Inevitably, they fish phones out of pockets – because is it even art if you can’t Instagram it? – and become unwitting documentarians of structuralist cinema.
It’s a neat trick, courtesy of the church of Anthony McCall, a British-born artist who creates immersive sculptures and line drawings using the tools of 21st century cinema and theater. The artist’s first American museum exhibition has transformed the gallery’s entire 1905 building into a meditation on the nature of light and line, on view until the entire museum closes Nov. 4 for a two-year construction period.
After finishing art school, McCall began his career in the 1970s as a performance artist, creating performances in woodland areas involving intricate choreography and smoldering fires. Gradually he shifted to making films to document his performance work and eventually began to create pure pieces of cinema that referred only to themselves.
His early film work was inspired by the experiments of early structuralist filmmakers like Michael Snow and former University at Buffalo professors Tony Conrad and Hollis Frampton, whose work was a major feature and outgrowth of Buffalo’s vaunted avant garde art scene in the ’60s and ’70s.
Once McCall gained some notoriety for his early film work (especially his 1973 film “Line Describing a Cone,” purposely left out of this exhibition), he began showing in white-walled museums and galleries.
There was just one tiny problem.
“I discovered when I did that that for some reason in those institutions, my film was invisible,” he said in an interview in the Albright-Knox café. “You saw the image on the wall, but you saw nothing in between. I discovered at that moment that my medium, unknown to me, had been dust.”
The lofts where he had been showing his work were invariably dusty, and usually filled with cigarette smoke from the few assembled artists who had gathered to see his work.
“You showed the same thing in a brand new Kunsthalle and there was no dust, no smoking, nothing, and you couldn’t see the film.”
Discouraged by the lack of suitable exhibition spaces and opportunities, McCall stopped making art for 20 years, falling back on his graphic design background to pursue a successful career as a designer of art books. He reemerged in the early 2000s, encouraged by museums’ newfound appreciation for the moving image and the invention of the mist machine.
That’s when galleries and museums came calling again.
The Albright-Knox is only the latest.
“There’s a thrill that you get when you kind of pierce it,” said Albright-Knox Public Art Curator Aaron Ott, who co-organized this exhibition with Chief Curator Cathleen Chaffee. “I always love watching other people interact with it because you get to see that moment that they cross the threshold, and you get to see them learn, interact and draw other people in.”

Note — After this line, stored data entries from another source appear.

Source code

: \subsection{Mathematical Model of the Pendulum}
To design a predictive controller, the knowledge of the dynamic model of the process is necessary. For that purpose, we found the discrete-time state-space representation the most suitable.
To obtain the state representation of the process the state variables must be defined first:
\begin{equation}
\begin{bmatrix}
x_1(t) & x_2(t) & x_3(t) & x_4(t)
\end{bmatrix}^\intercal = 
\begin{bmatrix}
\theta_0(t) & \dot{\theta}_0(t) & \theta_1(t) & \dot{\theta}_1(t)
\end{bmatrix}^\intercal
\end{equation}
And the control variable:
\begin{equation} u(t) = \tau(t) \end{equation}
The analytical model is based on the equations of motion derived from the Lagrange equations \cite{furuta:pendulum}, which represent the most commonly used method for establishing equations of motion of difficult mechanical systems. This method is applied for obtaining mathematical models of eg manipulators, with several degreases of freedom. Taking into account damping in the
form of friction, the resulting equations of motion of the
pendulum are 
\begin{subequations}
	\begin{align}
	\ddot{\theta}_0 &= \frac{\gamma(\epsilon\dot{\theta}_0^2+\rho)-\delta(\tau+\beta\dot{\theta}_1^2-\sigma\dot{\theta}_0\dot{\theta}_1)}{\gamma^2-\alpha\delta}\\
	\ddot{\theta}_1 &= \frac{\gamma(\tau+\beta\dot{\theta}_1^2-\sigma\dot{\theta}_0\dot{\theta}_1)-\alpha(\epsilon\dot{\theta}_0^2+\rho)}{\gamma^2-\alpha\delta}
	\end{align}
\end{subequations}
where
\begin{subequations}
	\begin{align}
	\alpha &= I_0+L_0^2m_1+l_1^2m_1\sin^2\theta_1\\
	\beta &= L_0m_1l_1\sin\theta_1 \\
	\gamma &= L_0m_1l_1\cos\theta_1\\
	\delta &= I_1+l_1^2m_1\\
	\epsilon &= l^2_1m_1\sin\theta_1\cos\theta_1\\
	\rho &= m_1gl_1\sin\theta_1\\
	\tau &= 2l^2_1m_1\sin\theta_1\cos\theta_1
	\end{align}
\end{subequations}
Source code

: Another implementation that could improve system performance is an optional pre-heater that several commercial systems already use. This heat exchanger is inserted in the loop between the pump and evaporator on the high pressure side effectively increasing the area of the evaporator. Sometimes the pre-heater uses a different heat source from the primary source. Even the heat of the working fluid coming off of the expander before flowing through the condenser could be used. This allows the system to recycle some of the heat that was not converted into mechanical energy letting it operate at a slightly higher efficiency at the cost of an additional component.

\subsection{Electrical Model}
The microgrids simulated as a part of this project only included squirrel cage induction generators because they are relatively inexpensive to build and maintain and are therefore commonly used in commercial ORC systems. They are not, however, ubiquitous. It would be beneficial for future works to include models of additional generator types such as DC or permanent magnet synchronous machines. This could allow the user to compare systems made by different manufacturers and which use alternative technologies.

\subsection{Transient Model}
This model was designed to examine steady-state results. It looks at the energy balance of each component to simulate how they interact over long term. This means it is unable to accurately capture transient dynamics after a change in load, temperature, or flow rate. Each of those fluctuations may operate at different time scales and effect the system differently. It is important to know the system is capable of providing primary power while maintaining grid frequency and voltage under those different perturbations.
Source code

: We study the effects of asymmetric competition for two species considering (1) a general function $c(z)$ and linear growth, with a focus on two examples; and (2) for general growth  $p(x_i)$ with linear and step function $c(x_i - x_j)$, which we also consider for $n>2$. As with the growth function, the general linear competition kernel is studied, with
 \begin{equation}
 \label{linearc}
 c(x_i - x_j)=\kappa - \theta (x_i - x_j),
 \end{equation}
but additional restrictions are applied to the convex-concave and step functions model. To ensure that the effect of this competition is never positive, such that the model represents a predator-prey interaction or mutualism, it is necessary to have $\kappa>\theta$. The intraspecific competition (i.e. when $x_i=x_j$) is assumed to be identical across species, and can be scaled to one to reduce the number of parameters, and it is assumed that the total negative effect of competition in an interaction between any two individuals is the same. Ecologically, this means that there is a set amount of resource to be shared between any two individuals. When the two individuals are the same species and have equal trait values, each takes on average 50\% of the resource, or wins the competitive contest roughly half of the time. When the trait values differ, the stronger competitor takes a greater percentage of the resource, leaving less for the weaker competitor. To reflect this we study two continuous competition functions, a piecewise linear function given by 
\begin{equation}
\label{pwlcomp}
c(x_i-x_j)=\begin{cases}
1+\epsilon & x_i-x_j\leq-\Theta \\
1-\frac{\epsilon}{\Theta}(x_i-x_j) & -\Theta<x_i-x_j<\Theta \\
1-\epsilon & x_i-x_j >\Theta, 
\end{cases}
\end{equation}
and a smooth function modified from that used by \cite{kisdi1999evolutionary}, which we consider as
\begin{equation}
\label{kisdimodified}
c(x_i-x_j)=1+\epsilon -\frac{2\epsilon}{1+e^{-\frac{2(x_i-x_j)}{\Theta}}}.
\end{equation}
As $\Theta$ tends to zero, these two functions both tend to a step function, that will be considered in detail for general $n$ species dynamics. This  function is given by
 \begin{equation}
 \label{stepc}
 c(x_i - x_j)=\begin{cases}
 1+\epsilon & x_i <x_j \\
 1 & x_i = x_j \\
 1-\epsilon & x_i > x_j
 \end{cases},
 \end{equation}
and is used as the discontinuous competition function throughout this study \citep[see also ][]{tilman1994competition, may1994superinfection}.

That’s precisely what happens when visitors approach a piece like “Between You and I,” the 2006 work that illuminates the gallery’s sculpture court. They are also particularly drawn to “Split Second (Mirror),” a 2018 piece featuring a drawing projected onto a mirror and then back onto a white screen from which the projector’s beam emerges.
Because of the projections’ subtle movement and long duration – anywhere from 15 to 50 minutes – visitors tend to linger much longer than they might if the artwork in question was a Vermeer or a Picasso.
“Just reporting what other people say, they’re intensely pleasurable. Visitors find often that they stay for much longer than they were expecting,” McCall said. “Which is quite the opposite of the cliché structuralist film, which is designed to clear the auditorium quickly.”
It can’t be overstated how appropriate this exhibition is to Buffalo’s place in the story of 20th and 21st century art. As a bastion for experimentation in the media arts in the 1960s and ’70s, Buffalo has gained a worldwide reputation as an incubator for important artistic movements that emerged late in the last century, among them structuralist film and the so-called “Pictures Generation.”
As brilliant and seminal as much of that work was, it was not widely appreciated. Because of its sometimes complicated theoretical underpinnings and the demands it made on audience members, it tended to draw small crowds of initiates. Even now, it commands the respect of the enlightened few who have read the right books and attended the right gatherings.
McCall’s work, by contrast, puts the structures of cinema on display in a manner that appeals as much to the intellectual enamored with the avant garde experiments of the ‘60s as to the neophyte drawn to the gallery because of their friends’ moody Instagram selfies.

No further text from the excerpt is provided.